## WHAT YOU WILL DO:
Look through the entries below and extract exactly the lines from the one containing "output with metadata" through the one containing "Other files probably are outdated.", ends included.

## AVAILABLE DATA:
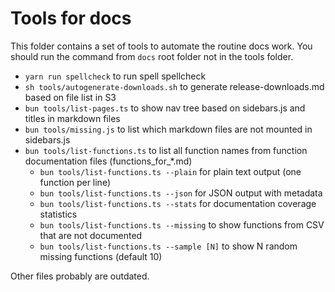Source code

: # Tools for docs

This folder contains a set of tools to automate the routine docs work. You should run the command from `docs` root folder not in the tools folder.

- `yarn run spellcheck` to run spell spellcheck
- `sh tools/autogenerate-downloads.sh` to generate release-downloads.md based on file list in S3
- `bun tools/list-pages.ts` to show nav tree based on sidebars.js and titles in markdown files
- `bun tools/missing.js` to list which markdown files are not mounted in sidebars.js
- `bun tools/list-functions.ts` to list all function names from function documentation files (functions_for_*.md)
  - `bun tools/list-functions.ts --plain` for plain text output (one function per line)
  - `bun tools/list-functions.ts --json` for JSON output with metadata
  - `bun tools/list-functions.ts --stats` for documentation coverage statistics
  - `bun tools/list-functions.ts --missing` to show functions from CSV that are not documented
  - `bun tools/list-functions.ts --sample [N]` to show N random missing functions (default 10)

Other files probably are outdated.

...

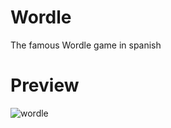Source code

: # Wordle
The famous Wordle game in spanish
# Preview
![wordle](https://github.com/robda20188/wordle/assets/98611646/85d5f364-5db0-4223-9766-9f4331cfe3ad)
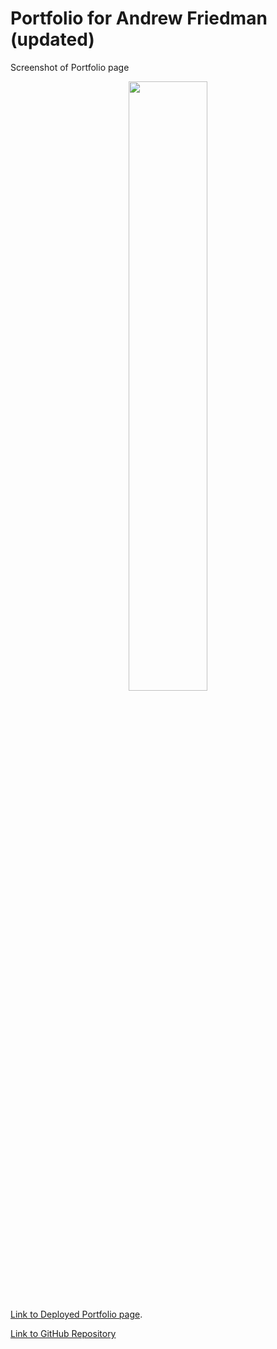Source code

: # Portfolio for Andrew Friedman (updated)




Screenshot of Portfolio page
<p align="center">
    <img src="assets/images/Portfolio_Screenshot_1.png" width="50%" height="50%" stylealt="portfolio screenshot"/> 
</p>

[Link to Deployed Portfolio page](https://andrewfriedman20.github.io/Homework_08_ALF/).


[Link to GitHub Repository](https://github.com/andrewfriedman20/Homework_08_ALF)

--

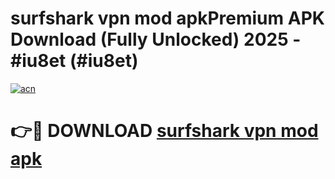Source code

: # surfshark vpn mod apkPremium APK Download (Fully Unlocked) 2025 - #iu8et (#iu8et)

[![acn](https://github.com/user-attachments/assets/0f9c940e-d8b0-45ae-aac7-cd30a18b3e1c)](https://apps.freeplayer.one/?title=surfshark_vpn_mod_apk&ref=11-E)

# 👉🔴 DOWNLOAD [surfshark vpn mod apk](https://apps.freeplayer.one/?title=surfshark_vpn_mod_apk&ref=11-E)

## FINISHED EXERCISE:
  - `bun tools/list-functions.ts --json` for JSON output with metadata
  - `bun tools/list-functions.ts --stats` for documentation coverage statistics
  - `bun tools/list-functions.ts --missing` to show functions from CSV that are not documented
  - `bun tools/list-functions.ts --sample [N]` to show N random missing functions (default 10)

Other files probably are outdated.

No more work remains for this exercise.